C’est que travailler, c’est enfanter. Le travail de l’accouchement peut ici servir de paradigme, avec son rythme, sa progressive ouverture pour faciliter le passage du nouveau-né et susciter la joie – indicible des mères quand elles ont la chance de voir apparaître la vie et non la mort.
Cette joie renseigne sur la finalité du travail qui est d’élargir le champ des possibles, dilater les espaces clos de l’entre soi, ouvrir au partage, accueillir la nouveauté sans en avoir peur. Il s’agit là d’un travail sur soi qui contribue aussi à une créativité collective d’où surgissent des découvertes convergentes, des rencontres fécondes d’intelligences multiples issues d’un travail manuel ou d’un travail intellectuel qui apprennent à vivre et à bien vivre, loin de l’autodestruction et du désir de « casser ».

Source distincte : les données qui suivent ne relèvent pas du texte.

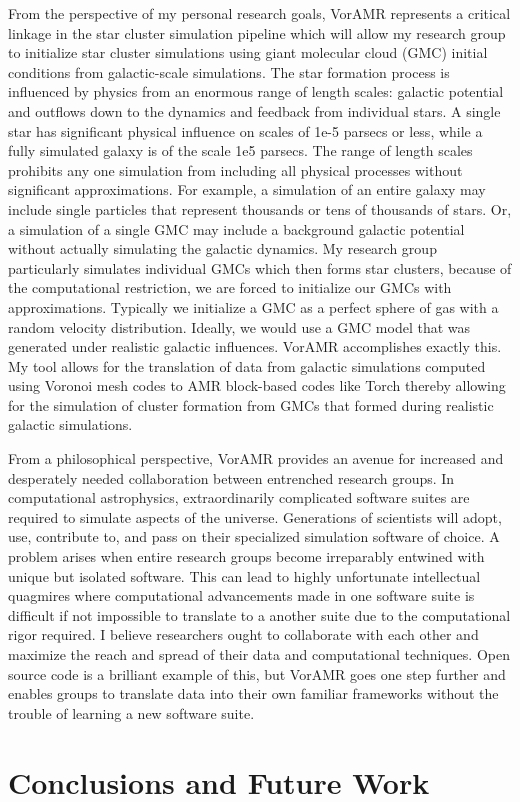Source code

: \documentclass[twoside]{drexel-thesis}
\begin{document}
\begin{thesis}
From the perspective of my personal research goals, VorAMR represents a critical linkage in the star cluster simulation pipeline which will allow my research group to initialize star cluster simulations using giant molecular cloud (GMC) initial conditions from galactic-scale simulations. The star formation process is influenced by physics from an enormous range of length scales: galactic potential and outflows down to the dynamics and feedback from individual stars. A single star has significant physical influence on scales of 1e-5 parsecs or less, while a fully simulated galaxy is of the scale 1e5 parsecs. The range of length scales prohibits any one simulation from including all physical processes without significant approximations. For example, a simulation of an entire galaxy may include single particles that represent thousands or tens of thousands of stars. Or, a simulation of a single GMC may include a background galactic potential without actually simulating the galactic dynamics. My research group particularly simulates individual GMCs which then forms star clusters, because of the computational restriction, we are forced to initialize our GMCs with approximations. Typically we initialize a GMC as a perfect sphere of gas with a random velocity distribution. Ideally, we would use a GMC model that was generated under realistic galactic influences. VorAMR accomplishes exactly this. My tool allows for the translation of data from galactic simulations computed using Voronoi mesh codes to AMR block-based codes like Torch thereby allowing for the simulation of cluster formation from GMCs that formed during realistic galactic simulations.

From a philosophical perspective, VorAMR provides an avenue for increased and desperately needed collaboration between entrenched research groups. In computational astrophysics, extraordinarily complicated software suites are required to simulate aspects of the universe. Generations of scientists will adopt, use, contribute to, and pass on their specialized simulation software of choice. A problem arises when entire research groups become irreparably entwined with unique but isolated software. This can lead to highly unfortunate intellectual quagmires where computational advancements made in one software suite is difficult if not impossible to translate to a another suite due to the computational rigor required. I believe researchers ought to collaborate with each other and maximize the reach and spread of their data and computational techniques. Open source code is a brilliant example of this, but VorAMR goes one step further and enables groups to translate data into their own familiar frameworks without the trouble of learning a new software suite.
\chapter{Conclusions and Future Work}

\end{thesis}


\appendix %

\begin{vita} %
\end{vita}
\end{document}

Le travail n’a de sens que s’il emprunte la voie exigeante de la concertation, de la négociation, d’un désarmement culturel qui consiste à ne plus penser en termes de concurrence meurtrière, mais en termes de coopération économique, sociale, en vue du bien commun et d’un partage équitable des richesses et des informations.
Une société qui se veut intelligente de son avenir se doit d’intégrer la non-violence dans ses perspectives, non pour refuser le conflit mais au contraire pour lui donner son sens, en s’efforçant de le dépasser et en apprenant à débattre afin de ne pas se perdre en vains combats. C’est ainsi que l’on devient citoyen et non plus esclave de structures mortifères, productrices de chômage et de tristesse.
Travailler, c’est œuvrer à la réalisation de chacun.